Add Redis to Postgres to Make Your Microservices Go Boom!

No SQL at The Guardian

Using Data Lakes: Data Analytics Week SF

Webinar: How Banks Manage Reference Data with MongoDB

Smack Stack and Beyond—Building Fast Data Pipelines with Jorg Schad

Building a data warehouse with Amazon Redshift … and a quick look at Amazon ...

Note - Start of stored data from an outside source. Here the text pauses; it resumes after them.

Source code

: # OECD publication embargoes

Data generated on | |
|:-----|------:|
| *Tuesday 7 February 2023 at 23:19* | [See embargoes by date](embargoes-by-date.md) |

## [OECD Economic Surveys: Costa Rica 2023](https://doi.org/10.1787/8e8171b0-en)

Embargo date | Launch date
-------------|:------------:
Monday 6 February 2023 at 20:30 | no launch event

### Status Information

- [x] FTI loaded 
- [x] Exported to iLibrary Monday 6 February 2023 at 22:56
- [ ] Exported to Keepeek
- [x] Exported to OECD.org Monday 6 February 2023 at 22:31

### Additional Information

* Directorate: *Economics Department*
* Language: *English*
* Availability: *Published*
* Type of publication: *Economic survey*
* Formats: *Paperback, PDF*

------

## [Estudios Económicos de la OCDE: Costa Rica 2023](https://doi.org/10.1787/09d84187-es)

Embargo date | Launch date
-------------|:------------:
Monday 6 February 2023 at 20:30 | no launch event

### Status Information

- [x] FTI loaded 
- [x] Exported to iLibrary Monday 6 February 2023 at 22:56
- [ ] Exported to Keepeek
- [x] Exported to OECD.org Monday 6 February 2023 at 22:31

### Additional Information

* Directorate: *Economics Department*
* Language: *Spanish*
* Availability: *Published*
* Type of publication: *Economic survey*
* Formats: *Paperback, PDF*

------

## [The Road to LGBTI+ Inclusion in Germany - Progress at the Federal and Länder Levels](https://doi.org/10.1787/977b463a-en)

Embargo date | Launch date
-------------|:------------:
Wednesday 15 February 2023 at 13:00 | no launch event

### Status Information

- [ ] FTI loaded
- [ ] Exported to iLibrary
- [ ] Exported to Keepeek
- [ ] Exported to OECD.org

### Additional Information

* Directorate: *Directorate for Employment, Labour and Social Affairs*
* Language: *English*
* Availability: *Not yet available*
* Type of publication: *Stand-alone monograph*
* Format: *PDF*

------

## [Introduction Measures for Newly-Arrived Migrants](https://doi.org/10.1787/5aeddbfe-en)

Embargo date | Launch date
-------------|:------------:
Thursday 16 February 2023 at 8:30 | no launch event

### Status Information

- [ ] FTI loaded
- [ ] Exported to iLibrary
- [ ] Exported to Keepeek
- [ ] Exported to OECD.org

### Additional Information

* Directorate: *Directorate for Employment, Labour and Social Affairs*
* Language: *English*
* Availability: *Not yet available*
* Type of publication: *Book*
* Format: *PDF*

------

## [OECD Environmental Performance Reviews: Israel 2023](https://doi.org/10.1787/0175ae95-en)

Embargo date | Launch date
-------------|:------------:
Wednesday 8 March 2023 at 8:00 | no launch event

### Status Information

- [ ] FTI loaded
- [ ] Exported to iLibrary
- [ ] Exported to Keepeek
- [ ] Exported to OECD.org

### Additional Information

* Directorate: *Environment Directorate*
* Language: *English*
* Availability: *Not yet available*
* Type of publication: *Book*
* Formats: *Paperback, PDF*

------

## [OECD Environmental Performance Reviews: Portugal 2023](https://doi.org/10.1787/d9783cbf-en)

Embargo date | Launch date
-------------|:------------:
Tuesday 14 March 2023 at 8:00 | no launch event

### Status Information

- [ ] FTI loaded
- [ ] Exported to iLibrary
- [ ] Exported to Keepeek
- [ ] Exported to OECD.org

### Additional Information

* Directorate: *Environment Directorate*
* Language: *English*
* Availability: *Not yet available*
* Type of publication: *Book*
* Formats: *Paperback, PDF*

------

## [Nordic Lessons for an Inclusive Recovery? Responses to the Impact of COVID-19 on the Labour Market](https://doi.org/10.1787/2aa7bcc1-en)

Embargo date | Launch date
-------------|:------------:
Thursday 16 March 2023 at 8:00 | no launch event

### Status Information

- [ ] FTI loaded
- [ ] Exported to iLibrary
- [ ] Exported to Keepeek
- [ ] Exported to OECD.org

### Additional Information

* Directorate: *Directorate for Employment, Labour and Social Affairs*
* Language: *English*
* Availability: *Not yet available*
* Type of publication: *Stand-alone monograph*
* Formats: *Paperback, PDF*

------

Thing you didn't know you could do in Spark

Iot meets Serverless

Solr @ eBay Kleinanzeigen

Recently uploaded

BooK Now Call us at +918448380779 to hire a gorgeous and seductive call girl for sex. Take a Delhi Escort Service. The help of our escort agency is mostly meant for men who want sexual Indian Escorts In Delhi NCR. It should be noted that any impersonator will get 100 attention from our Young Girls Escorts in Delhi. They will assume the position of reliable allies. VIP Call Girl With Original Photos Book Tonight +918448380779 Our Cheap Price 1 Hour not available 2 Hours 5000 Full Night 8000 TAG: Call Girls in Delhi, Noida, Gurgaon, Ghaziabad, Connaught Place, Greater Kailash Delhi, Lajpat Nagar Delhi, Mayur Vihar Delhi, Chanakyapuri Delhi, New Friends Colony Delhi, Majnu Ka Tilla, Karol Bagh, Malviya Nagar, Saket, Khan Market, Noida Sector 18, Noida Sector 76, Noida Sector 51, Gurgaon Mg Road, Iffco Chowk Gurgaon, Rajiv Chowk Gurgaon All Delhi Ncr Free Home Deliver

08448380779 Call Girls In Friends Colony Women Seeking Men

Delhi Call girls

In this session, we will delve into strategic approaches for optimizing knowledge management within Microsoft 365, amidst the evolving landscape of Copilot. From leveraging automatic metadata classification and permission governance with SharePoint Premium, to unlocking Viva Engage for the cultivation of knowledge and communities, you will gain actionable insights to bolster your organization's knowledge-sharing initiatives. In this session, we will also explore how to facilitate solutions to enable your employees to find answers and expertise within Microsoft 365. You will leave equipped with practical techniques and a deeper understanding of how there is more to effective knowledge management than just enabling Copilot, but building actual solutions to prepare the knowledge that Copilot and your employees can use.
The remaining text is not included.